Dataset excerpts
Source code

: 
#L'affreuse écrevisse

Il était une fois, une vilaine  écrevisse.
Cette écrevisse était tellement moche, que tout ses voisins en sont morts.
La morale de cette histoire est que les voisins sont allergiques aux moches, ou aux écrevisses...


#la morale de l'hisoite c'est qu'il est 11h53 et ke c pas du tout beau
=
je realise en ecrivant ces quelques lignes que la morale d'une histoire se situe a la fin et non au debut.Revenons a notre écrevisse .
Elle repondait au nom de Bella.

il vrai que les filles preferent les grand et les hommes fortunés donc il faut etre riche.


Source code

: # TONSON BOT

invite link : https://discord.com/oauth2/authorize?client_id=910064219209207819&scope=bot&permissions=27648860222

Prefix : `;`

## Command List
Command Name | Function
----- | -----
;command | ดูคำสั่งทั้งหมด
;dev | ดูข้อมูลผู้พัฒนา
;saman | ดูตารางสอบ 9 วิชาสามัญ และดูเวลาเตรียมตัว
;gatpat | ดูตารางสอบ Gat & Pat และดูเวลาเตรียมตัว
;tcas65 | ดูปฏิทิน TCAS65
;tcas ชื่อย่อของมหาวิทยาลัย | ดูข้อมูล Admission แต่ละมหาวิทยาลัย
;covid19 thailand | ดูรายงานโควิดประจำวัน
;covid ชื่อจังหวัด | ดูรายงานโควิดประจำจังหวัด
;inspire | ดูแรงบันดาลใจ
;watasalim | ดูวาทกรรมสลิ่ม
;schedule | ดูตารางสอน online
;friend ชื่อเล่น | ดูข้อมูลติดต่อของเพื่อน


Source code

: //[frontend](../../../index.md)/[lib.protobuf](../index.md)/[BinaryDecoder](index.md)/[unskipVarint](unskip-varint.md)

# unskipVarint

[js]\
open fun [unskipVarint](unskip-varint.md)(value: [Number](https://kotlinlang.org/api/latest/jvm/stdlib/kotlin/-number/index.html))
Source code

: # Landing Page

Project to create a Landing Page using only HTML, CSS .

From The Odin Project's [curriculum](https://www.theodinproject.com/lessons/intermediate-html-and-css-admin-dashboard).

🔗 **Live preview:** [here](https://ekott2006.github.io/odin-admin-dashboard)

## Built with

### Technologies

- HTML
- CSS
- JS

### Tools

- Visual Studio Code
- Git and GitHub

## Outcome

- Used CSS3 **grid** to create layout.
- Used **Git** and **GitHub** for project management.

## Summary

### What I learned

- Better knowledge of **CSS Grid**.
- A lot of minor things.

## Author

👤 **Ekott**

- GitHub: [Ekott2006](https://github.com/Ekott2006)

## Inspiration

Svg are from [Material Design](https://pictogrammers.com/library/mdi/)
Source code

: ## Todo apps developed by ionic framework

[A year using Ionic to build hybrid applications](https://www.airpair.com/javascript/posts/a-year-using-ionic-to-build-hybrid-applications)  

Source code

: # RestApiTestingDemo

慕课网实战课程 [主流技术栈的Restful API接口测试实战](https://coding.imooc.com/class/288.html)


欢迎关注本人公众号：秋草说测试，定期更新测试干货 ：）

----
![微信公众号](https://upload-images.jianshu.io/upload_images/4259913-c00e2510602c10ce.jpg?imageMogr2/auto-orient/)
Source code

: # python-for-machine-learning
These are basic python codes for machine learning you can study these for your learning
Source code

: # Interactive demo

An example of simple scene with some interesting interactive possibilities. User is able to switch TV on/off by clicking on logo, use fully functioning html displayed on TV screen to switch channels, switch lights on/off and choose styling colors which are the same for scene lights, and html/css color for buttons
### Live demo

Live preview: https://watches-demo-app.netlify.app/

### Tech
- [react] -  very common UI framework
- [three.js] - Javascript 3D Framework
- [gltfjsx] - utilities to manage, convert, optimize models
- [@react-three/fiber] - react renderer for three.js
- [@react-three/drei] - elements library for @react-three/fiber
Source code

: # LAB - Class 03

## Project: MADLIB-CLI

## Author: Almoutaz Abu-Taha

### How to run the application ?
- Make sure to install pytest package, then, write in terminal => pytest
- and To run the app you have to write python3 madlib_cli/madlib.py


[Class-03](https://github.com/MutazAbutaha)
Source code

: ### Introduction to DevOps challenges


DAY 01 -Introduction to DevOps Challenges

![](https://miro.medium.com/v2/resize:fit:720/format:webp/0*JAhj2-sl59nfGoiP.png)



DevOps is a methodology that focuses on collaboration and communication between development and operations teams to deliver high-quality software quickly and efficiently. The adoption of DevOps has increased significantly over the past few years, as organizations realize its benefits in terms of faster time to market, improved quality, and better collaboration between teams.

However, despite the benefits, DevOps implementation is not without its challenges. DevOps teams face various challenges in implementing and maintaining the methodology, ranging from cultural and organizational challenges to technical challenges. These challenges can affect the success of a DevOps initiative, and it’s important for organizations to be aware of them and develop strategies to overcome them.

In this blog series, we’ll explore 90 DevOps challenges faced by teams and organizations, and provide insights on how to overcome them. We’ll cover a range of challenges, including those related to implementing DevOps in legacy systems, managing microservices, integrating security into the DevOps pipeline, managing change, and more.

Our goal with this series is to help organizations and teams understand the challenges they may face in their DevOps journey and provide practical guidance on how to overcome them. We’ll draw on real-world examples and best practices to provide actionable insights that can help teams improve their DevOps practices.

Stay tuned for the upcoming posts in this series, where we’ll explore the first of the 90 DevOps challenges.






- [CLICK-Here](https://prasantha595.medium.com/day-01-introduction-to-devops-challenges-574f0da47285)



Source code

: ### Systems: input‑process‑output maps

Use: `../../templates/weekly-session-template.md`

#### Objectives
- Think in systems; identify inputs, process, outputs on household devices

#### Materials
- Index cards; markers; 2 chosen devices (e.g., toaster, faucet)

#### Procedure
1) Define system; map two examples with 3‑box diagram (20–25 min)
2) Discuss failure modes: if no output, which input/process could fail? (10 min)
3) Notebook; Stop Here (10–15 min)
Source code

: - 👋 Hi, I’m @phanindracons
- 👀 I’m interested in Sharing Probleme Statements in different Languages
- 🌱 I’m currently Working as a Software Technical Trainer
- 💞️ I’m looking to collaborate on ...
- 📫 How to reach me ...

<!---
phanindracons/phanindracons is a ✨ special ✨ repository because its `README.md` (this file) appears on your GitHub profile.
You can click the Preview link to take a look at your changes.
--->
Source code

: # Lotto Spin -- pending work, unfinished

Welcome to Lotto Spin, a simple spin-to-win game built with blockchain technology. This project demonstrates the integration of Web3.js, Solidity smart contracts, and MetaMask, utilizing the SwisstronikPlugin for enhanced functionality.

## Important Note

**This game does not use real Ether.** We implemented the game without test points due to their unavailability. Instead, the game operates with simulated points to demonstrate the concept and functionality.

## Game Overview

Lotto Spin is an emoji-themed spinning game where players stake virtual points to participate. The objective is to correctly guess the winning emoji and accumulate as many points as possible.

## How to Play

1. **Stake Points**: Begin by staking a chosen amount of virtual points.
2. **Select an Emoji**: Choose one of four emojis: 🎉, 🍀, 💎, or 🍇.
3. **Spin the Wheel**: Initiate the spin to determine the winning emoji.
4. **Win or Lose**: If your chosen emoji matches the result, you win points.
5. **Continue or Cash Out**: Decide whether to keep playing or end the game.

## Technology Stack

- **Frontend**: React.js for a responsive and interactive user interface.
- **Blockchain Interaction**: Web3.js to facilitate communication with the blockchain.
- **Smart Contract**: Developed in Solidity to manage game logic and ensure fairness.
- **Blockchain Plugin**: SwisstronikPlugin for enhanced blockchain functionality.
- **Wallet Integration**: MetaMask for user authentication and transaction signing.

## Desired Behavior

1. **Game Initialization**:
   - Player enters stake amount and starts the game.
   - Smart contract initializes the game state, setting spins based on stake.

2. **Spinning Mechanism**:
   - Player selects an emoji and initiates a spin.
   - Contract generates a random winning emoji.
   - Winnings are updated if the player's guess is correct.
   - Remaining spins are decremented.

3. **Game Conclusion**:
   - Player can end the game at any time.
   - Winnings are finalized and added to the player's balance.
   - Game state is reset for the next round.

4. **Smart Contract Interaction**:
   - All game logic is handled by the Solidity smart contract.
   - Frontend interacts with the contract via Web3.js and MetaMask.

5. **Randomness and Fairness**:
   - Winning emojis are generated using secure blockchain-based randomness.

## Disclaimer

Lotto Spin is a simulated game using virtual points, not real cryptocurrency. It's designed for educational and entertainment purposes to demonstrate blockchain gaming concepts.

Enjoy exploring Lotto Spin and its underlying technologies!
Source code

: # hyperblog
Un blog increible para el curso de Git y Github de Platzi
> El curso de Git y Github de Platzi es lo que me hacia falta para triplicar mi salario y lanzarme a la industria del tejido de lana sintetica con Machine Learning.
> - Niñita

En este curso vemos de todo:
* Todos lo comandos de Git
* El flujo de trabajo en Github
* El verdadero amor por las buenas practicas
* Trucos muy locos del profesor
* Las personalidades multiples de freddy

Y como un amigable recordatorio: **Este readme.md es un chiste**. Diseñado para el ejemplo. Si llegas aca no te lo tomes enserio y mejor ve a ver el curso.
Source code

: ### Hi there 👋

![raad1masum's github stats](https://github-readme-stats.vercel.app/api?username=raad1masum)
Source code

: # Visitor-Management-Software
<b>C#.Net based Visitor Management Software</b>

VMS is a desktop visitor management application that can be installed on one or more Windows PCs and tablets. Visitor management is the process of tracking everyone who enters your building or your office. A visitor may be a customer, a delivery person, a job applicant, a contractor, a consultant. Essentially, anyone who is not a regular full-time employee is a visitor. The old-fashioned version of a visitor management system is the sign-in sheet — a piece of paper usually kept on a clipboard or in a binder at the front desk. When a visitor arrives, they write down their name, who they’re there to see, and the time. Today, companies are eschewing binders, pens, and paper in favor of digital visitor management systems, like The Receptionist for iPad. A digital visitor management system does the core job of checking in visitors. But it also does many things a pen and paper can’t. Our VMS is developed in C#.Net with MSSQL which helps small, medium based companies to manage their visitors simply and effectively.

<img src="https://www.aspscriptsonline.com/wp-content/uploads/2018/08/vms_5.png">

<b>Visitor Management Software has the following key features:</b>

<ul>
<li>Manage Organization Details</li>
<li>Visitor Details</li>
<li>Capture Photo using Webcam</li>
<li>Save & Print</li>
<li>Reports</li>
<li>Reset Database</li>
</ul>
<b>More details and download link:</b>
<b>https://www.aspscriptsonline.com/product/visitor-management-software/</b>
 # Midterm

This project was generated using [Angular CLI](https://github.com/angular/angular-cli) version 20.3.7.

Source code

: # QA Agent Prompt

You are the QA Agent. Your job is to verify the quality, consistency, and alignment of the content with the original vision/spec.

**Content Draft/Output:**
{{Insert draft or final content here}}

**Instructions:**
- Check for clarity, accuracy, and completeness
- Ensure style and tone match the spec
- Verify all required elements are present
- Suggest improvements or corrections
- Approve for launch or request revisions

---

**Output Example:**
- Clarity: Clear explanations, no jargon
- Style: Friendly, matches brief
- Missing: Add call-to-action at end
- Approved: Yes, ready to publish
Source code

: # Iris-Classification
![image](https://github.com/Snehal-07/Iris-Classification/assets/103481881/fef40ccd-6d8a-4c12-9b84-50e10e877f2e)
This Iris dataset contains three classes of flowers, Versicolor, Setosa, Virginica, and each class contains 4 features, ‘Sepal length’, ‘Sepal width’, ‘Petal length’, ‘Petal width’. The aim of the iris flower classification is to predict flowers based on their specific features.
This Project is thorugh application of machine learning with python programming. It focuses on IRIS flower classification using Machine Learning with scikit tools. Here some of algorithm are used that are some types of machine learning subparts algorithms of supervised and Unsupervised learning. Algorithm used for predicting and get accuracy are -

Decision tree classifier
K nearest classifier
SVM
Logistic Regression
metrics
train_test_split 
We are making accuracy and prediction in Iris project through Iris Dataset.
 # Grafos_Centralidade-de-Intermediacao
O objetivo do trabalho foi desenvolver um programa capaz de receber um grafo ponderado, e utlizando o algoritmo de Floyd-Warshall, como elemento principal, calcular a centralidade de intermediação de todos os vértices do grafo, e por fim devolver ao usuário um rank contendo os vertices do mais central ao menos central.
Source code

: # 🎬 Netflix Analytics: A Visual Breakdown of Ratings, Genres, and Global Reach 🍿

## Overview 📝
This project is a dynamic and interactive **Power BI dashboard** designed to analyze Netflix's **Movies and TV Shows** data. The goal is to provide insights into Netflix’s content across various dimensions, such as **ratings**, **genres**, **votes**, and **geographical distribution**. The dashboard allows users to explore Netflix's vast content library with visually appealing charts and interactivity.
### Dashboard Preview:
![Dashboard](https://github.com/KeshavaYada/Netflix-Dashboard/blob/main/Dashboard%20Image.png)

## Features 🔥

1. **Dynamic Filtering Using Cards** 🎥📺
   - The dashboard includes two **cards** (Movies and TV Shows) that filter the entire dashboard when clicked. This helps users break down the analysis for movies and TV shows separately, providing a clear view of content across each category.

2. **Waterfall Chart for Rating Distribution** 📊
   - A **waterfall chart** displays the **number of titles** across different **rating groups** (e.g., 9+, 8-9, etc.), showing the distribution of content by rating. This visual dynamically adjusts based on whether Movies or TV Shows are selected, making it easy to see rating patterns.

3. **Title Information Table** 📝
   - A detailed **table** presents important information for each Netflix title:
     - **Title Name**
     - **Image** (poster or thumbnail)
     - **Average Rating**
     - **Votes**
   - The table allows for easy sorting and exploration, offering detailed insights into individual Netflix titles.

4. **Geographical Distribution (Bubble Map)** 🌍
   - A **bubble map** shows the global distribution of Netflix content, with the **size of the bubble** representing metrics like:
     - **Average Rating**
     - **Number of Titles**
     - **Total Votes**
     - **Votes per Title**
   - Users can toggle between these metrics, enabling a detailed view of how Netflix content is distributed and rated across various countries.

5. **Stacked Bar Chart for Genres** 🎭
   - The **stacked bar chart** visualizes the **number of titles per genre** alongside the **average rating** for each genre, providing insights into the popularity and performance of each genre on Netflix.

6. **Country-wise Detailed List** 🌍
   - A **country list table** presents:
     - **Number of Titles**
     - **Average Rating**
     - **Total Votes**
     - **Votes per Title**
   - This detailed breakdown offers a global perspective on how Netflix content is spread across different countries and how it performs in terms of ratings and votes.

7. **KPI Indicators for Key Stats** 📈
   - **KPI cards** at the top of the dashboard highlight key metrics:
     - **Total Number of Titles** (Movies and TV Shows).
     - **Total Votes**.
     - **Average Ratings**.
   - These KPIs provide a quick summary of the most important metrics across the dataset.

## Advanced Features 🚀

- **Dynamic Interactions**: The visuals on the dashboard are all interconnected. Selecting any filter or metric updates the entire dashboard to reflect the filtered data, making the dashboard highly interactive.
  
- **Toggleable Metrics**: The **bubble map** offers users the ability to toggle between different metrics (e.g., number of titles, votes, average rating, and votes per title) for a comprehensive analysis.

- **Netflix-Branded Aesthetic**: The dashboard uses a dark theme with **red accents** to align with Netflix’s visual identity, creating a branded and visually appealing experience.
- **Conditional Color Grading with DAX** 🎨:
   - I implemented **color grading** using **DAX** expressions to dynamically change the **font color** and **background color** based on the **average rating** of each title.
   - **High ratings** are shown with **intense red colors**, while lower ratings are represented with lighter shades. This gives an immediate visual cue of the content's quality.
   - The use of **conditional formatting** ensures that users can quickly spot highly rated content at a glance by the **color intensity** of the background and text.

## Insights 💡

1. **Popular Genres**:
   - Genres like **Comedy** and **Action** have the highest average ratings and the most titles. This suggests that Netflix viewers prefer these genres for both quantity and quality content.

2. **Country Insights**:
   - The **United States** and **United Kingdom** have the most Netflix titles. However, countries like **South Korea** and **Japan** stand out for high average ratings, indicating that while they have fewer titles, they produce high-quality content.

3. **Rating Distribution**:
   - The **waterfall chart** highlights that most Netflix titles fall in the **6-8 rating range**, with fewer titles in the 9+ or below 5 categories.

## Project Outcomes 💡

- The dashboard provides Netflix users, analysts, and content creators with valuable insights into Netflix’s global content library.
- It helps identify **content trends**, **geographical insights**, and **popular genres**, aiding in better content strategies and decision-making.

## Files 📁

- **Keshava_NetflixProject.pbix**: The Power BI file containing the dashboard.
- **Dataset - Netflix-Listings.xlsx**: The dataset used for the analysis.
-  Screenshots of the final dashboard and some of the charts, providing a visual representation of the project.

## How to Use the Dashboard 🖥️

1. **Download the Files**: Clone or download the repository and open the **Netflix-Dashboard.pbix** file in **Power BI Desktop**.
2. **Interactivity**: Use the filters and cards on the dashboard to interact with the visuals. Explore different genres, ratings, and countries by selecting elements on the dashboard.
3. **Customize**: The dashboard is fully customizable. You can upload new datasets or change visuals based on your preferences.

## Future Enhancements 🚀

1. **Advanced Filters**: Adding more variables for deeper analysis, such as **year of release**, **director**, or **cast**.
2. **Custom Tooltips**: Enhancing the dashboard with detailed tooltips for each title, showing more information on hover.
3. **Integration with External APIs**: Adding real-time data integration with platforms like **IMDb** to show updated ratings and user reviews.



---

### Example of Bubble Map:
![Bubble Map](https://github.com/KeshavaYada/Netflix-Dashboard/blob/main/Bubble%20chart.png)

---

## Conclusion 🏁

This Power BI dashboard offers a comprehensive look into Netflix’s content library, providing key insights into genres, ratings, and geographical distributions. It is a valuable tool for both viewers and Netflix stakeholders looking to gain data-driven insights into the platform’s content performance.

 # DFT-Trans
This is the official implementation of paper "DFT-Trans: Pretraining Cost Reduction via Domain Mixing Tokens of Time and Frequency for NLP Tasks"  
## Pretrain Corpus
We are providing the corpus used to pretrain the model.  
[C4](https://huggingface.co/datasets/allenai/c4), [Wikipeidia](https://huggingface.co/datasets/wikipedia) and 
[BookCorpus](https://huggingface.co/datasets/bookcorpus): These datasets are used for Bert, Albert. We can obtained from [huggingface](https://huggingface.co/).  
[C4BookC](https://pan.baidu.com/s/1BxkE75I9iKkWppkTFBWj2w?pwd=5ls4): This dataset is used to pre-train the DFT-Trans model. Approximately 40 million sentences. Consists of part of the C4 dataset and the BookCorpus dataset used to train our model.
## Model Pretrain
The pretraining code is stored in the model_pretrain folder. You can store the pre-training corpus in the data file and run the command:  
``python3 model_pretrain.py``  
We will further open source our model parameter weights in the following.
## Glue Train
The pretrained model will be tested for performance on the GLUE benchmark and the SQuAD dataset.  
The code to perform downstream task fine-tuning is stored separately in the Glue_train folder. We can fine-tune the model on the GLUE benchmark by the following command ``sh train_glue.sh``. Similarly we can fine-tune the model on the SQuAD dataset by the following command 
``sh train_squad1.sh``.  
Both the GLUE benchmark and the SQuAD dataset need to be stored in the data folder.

What is expected.
Only one stretch of the records above is wanted: the lines between the one holding "2. **Interactivity**: Use" and the one holding "## Conclusion 🏁", inclusive, reproduced exactly.

Solved exercise.
2. **Interactivity**: Use the filters and cards on the dashboard to interact with the visuals. Explore different genres, ratings, and countries by selecting elements on the dashboard.
3. **Customize**: The dashboard is fully customizable. You can upload new datasets or change visuals based on your preferences.

## Future Enhancements 🚀

1. **Advanced Filters**: Adding more variables for deeper analysis, such as **year of release**, **director**, or **cast**.
2. **Custom Tooltips**: Enhancing the dashboard with detailed tooltips for each title, showing more information on hover.
3. **Integration with External APIs**: Adding real-time data integration with platforms like **IMDb** to show updated ratings and user reviews.



---

### Example of Bubble Map:
![Bubble Map](https://github.com/KeshavaYada/Netflix-Dashboard/blob/main/Bubble%20chart.png)

---

## Conclusion 🏁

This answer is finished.